- _Task instructions_
In the data below, how many lines contain the string "lsblk"? Give only the number.

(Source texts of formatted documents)
----

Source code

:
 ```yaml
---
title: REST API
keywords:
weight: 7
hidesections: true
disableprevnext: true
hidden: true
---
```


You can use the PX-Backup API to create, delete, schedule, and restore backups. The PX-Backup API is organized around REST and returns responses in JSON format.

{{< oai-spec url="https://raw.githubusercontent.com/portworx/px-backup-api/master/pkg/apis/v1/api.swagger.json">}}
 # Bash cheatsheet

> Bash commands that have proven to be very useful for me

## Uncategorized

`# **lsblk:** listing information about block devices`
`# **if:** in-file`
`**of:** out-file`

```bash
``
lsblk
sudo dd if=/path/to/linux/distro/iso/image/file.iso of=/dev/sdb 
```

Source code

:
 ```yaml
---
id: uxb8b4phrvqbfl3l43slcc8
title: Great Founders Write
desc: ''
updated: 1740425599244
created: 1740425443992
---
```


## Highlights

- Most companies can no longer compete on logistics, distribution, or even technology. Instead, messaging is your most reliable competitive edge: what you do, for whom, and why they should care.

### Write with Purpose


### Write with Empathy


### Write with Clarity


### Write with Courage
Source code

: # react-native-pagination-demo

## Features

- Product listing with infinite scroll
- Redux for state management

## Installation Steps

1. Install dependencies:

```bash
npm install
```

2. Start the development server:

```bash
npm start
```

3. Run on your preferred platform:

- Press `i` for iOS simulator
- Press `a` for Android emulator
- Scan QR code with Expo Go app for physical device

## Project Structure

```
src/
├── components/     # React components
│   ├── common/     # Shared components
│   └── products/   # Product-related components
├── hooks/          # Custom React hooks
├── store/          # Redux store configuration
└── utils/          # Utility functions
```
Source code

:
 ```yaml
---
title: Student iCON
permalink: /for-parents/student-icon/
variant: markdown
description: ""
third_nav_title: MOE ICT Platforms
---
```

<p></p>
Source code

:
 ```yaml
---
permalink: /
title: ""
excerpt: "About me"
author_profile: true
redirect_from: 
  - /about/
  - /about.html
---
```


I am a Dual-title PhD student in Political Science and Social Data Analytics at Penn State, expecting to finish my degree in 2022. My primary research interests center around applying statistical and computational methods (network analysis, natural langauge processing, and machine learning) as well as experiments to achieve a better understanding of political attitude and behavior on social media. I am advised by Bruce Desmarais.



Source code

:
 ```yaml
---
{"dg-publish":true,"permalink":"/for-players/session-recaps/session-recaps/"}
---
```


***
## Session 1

----

- _Written reply_
2